### Extracted records

══════════

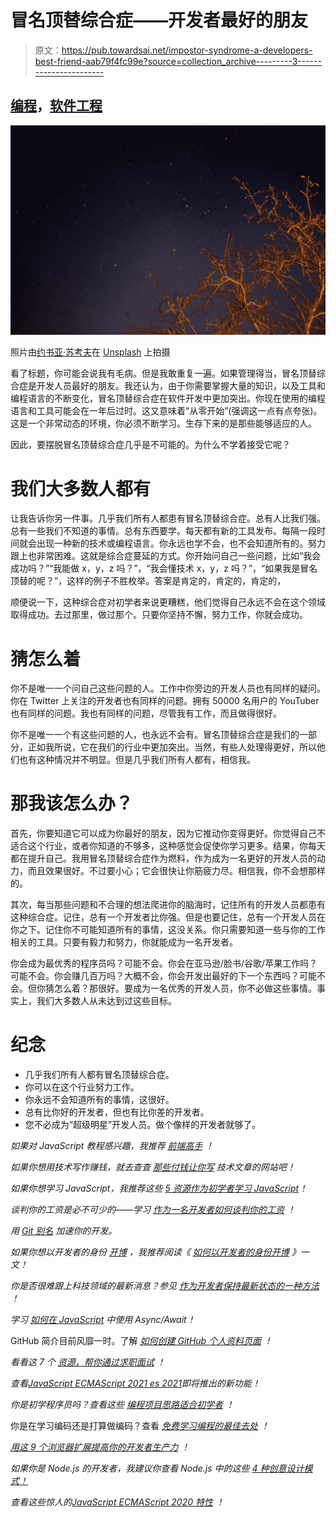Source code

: # 冒名顶替综合症——开发者最好的朋友

> 原文：<https://pub.towardsai.net/impostor-syndrome-a-developers-best-friend-aab79f4fc99e?source=collection_archive---------3----------------------->

## [编程](https://towardsai.net/p/category/programming)，[软件工程](https://towardsai.net/p/category/software-engineering)

![](img/f0de92ac86214f80fa7f01c8702982ec.png)

照片由[约书亚·苏考夫](https://unsplash.com/@joshuas?utm_source=medium&utm_medium=referral)在 [Unsplash](https://unsplash.com?utm_source=medium&utm_medium=referral) 上拍摄

看了标题，你可能会说我有毛病。但是我敢重复一遍。如果管理得当，冒名顶替综合症是开发人员最好的朋友。我还认为，由于你需要掌握大量的知识，以及工具和编程语言的不断变化，冒名顶替综合症在软件开发中更加突出。你现在使用的编程语言和工具可能会在一年后过时。这又意味着“从零开始”(强调这一点有点夸张)。这是一个非常动态的环境，你必须不断学习。生存下来的是那些能够适应的人。

因此，要摆脱冒名顶替综合症几乎是不可能的。为什么不学着接受它呢？

# 我们大多数人都有

让我告诉你另一件事。几乎我们所有人都患有冒名顶替综合症。总有人比我们强。总有一些我们不知道的事情。总有东西要学。每天都有新的工具发布。每隔一段时间就会出现一种新的技术或编程语言。你永远也学不会，也不会知道所有的。努力跟上也非常困难。这就是综合症蔓延的方式。你开始问自己一些问题，比如“我会成功吗？”“我能做 x，y，z 吗？”，“我会懂技术 x，y，z 吗？”，“如果我是冒名顶替的呢？”，这样的例子不胜枚举。答案是肯定的，肯定的，肯定的，

顺便说一下，这种综合症对初学者来说更糟糕，他们觉得自己永远不会在这个领域取得成功。去过那里，做过那个。只要你坚持不懈，努力工作，你就会成功。

# 猜怎么着

你不是唯一一个问自己这些问题的人。工作中你旁边的开发人员也有同样的疑问。你在 Twitter 上关注的开发者也有同样的问题。拥有 50000 名用户的 YouTuber 也有同样的问题。我也有同样的问题，尽管我有工作，而且做得很好。

你不是唯一一个有这些问题的人，也永远不会有。冒名顶替综合症是我们的一部分，正如我所说，它在我们的行业中更加突出。当然，有些人处理得更好，所以他们也有这种情况并不明显。但是几乎我们所有人都有，相信我。

# 那我该怎么办？

首先，你要知道它可以成为你最好的朋友，因为它推动你变得更好。你觉得自己不适合这个行业，或者你知道的不够多，这种感觉会促使你学习更多。结果，你每天都在提升自己。我用冒名顶替综合症作为燃料，作为成为一名更好的开发人员的动力，而且效果很好。不过要小心；它会很快让你筋疲力尽。相信我，你不会想那样的。

其次，每当那些问题和不合理的想法爬进你的脑海时，记住所有的开发人员都患有这种综合症。记住，总有一个开发者比你强。但是也要记住，总有一个开发人员在你之下。记住你不可能知道所有的事情，这没关系。你只需要知道一些与你的工作相关的工具。只要有毅力和努力，你就能成为一名开发者。

你会成为最优秀的程序员吗？可能不会。你会在亚马逊/脸书/谷歌/苹果工作吗？可能不会。你会赚几百万吗？大概不会，你会开发出最好的下一个东西吗？可能不会。但你猜怎么着？那很好。要成为一名优秀的开发人员，你不必做这些事情。事实上，我们大多数人从未达到过这些目标。

# 纪念

*   几乎我们所有人都有冒名顶替综合症。
*   你可以在这个行业努力工作。
*   你永远不会知道所有的事情，这很好。
*   总有比你好的开发者，但也有比你差的开发者。
*   您不必成为“超级明星”开发人员。做个像样的开发者就够了。

*如果对 JavaScript 教程感兴趣，我推荐* [*前端高手*](https://catalins.tech/frontend-masters-membership-is-it-worth-it) *！*

*如果你想用技术写作赚钱，就去查查* [*那些付钱让你写*](https://catalins.tech/websites-that-pay-you-to-write-technical-articles) *技术文章的网站吧！*

*如果你想学习 JavaScript，我推荐这些* [*5 资源作为初学者学习 JavaScript*](https://catalins.tech/5-best-resources-to-learn-javascript-as-a-beginner)*！*

*谈判你的工资是必不可少的——学习* [*作为一名开发者如何谈判你的工资*](https://catalins.tech/how-to-negotiate-your-salary-as-a-developer) *！*

*用* [*Git 别名*](https://catalins.tech/git-aliases-what-are-they-and-how-to-use-them) *加速你的开发。*

*如果你想以开发者的身份* [*开博*](https://catalins.tech/how-to-start-your-blog-as-a-developer) *，我推荐阅读《* [*如何以开发者的身份开博*](https://catalins.tech/how-to-start-your-blog-as-a-developer) *》一文！*

*你是否很难跟上科技领域的最新消息？参见* [*作为开发者保持最新状态的一种方法*](https://catalins.tech/one-way-to-stay-up-to-date-as-developer) *！*

*学习* [*如何在 JavaScript*](https://catalins.tech/how-to-use-asyncawait-in-javascript) *中使用 Async/Await！*

GitHub 简介目前风靡一时。了解 [*如何创建 GitHub 个人资料页面*](https://catalins.tech/how-to-create-a-kickass-github-profile-page) *！*

*看看这 7 个* [*资源，帮你通过求职面试*](https://catalins.tech/7-github-repositories-to-help-you-crush-your-job-interviews) *！*

*查看*[*JavaScript ECMAScript 2021 es 2021*](https://catalins.tech/javascript-es2021-you-need-to-see-these-ecmascript-2021-features)*即将推出的新功能！*

*你是初学程序员吗？查看这些* [*编程项目思路适合初学者*](https://catalins.tech/10-programming-project-ideas-for-beginners) *！*

你是在学习编码还是打算做编码？查看 [*免费学习编程的最佳去处*](https://catalins.tech/20-best-places-to-learn-programming-for-free) *！*

[*用这 9 个浏览器扩展提高你的开发者生产力*](https://catalins.tech/my-9-must-have-browser-extensions-for-increased-developer-productivity) *！*

*如果你是 Node.js 的开发者，我建议你查看 Node.js* *中的这些* [*4 种创意设计模式！*](https://catalins.tech/the-4-creational-design-patterns-in-nodejs-you-should-know)

*查看这些惊人的*[*JavaScript ECMAScript 2020 特性*](https://catalins.tech/javascript-es2020-the-features-you-should-know) *！*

══════════

### Work to complete
Only the text of the entries above is to be given again, exactly, with the pictures left out.

### Written response
Source code

: # 冒名顶替综合症——开发者最好的朋友

> 原文：<https://pub.towardsai.net/impostor-syndrome-a-developers-best-friend-aab79f4fc99e?source=collection_archive---------3----------------------->

## [编程](https://towardsai.net/p/category/programming)，[软件工程](https://towardsai.net/p/category/software-engineering)

![](img/f0de92ac86214f80fa7f01c8702982ec.png)

照片由[约书亚·苏考夫](https://unsplash.com/@joshuas?utm_source=medium&utm_medium=referral)在 [Unsplash](https://unsplash.com?utm_source=medium&utm_medium=referral) 上拍摄

看了标题，你可能会说我有毛病。但是我敢重复一遍。如果管理得当，冒名顶替综合症是开发人员最好的朋友。我还认为，由于你需要掌握大量的知识，以及工具和编程语言的不断变化，冒名顶替综合症在软件开发中更加突出。你现在使用的编程语言和工具可能会在一年后过时。这又意味着“从零开始”(强调这一点有点夸张)。这是一个非常动态的环境，你必须不断学习。生存下来的是那些能够适应的人。

因此，要摆脱冒名顶替综合症几乎是不可能的。为什么不学着接受它呢？

# 我们大多数人都有

让我告诉你另一件事。几乎我们所有人都患有冒名顶替综合症。总有人比我们强。总有一些我们不知道的事情。总有东西要学。每天都有新的工具发布。每隔一段时间就会出现一种新的技术或编程语言。你永远也学不会，也不会知道所有的。努力跟上也非常困难。这就是综合症蔓延的方式。你开始问自己一些问题，比如“我会成功吗？”“我能做 x，y，z 吗？”，“我会懂技术 x，y，z 吗？”，“如果我是冒名顶替的呢？”，这样的例子不胜枚举。答案是肯定的，肯定的，肯定的，

顺便说一下，这种综合症对初学者来说更糟糕，他们觉得自己永远不会在这个领域取得成功。去过那里，做过那个。只要你坚持不懈，努力工作，你就会成功。

# 猜怎么着

你不是唯一一个问自己这些问题的人。工作中你旁边的开发人员也有同样的疑问。你在 Twitter 上关注的开发者也有同样的问题。拥有 50000 名用户的 YouTuber 也有同样的问题。我也有同样的问题，尽管我有工作，而且做得很好。

你不是唯一一个有这些问题的人，也永远不会有。冒名顶替综合症是我们的一部分，正如我所说，它在我们的行业中更加突出。当然，有些人处理得更好，所以他们也有这种情况并不明显。但是几乎我们所有人都有，相信我。

# 那我该怎么办？

首先，你要知道它可以成为你最好的朋友，因为它推动你变得更好。你觉得自己不适合这个行业，或者你知道的不够多，这种感觉会促使你学习更多。结果，你每天都在提升自己。我用冒名顶替综合症作为燃料，作为成为一名更好的开发人员的动力，而且效果很好。不过要小心；它会很快让你筋疲力尽。相信我，你不会想那样的。

其次，每当那些问题和不合理的想法爬进你的脑海时，记住所有的开发人员都患有这种综合症。记住，总有一个开发者比你强。但是也要记住，总有一个开发人员在你之下。记住你不可能知道所有的事情，这没关系。你只需要知道一些与你的工作相关的工具。只要有毅力和努力，你就能成为一名开发者。

你会成为最优秀的程序员吗？可能不会。你会在亚马逊/脸书/谷歌/苹果工作吗？可能不会。你会赚几百万吗？大概不会，你会开发出最好的下一个东西吗？可能不会。但你猜怎么着？那很好。要成为一名优秀的开发人员，你不必做这些事情。事实上，我们大多数人从未达到过这些目标。

# 纪念

*   几乎我们所有人都有冒名顶替综合症。
*   你可以在这个行业努力工作。
*   你永远不会知道所有的事情，这很好。
*   总有比你好的开发者，但也有比你差的开发者。
*   您不必成为“超级明星”开发人员。做个像样的开发者就够了。

*如果对 JavaScript 教程感兴趣，我推荐* [*前端高手*](https://catalins.tech/frontend-masters-membership-is-it-worth-it) *！*

*如果你想用技术写作赚钱，就去查查* [*那些付钱让你写*](https://catalins.tech/websites-that-pay-you-to-write-technical-articles) *技术文章的网站吧！*

*如果你想学习 JavaScript，我推荐这些* [*5 资源作为初学者学习 JavaScript*](https://catalins.tech/5-best-resources-to-learn-javascript-as-a-beginner)*！*

*谈判你的工资是必不可少的——学习* [*作为一名开发者如何谈判你的工资*](https://catalins.tech/how-to-negotiate-your-salary-as-a-developer) *！*

*用* [*Git 别名*](https://catalins.tech/git-aliases-what-are-they-and-how-to-use-them) *加速你的开发。*

*如果你想以开发者的身份* [*开博*](https://catalins.tech/how-to-start-your-blog-as-a-developer) *，我推荐阅读《* [*如何以开发者的身份开博*](https://catalins.tech/how-to-start-your-blog-as-a-developer) *》一文！*

*你是否很难跟上科技领域的最新消息？参见* [*作为开发者保持最新状态的一种方法*](https://catalins.tech/one-way-to-stay-up-to-date-as-developer) *！*

*学习* [*如何在 JavaScript*](https://catalins.tech/how-to-use-asyncawait-in-javascript) *中使用 Async/Await！*

GitHub 简介目前风靡一时。了解 [*如何创建 GitHub 个人资料页面*](https://catalins.tech/how-to-create-a-kickass-github-profile-page) *！*

*看看这 7 个* [*资源，帮你通过求职面试*](https://catalins.tech/7-github-repositories-to-help-you-crush-your-job-interviews) *！*

*查看*[*JavaScript ECMAScript 2021 es 2021*](https://catalins.tech/javascript-es2021-you-need-to-see-these-ecmascript-2021-features)*即将推出的新功能！*

*你是初学程序员吗？查看这些* [*编程项目思路适合初学者*](https://catalins.tech/10-programming-project-ideas-for-beginners) *！*

你是在学习编码还是打算做编码？查看 [*免费学习编程的最佳去处*](https://catalins.tech/20-best-places-to-learn-programming-for-free) *！*

[*用这 9 个浏览器扩展提高你的开发者生产力*](https://catalins.tech/my-9-must-have-browser-extensions-for-increased-developer-productivity) *！*

*如果你是 Node.js 的开发者，我建议你查看 Node.js* *中的这些* [*4 种创意设计模式！*](https://catalins.tech/the-4-creational-design-patterns-in-nodejs-you-should-know)

*查看这些惊人的*[*JavaScript ECMAScript 2020 特性*](https://catalins.tech/javascript-es2020-the-features-you-should-know) *！*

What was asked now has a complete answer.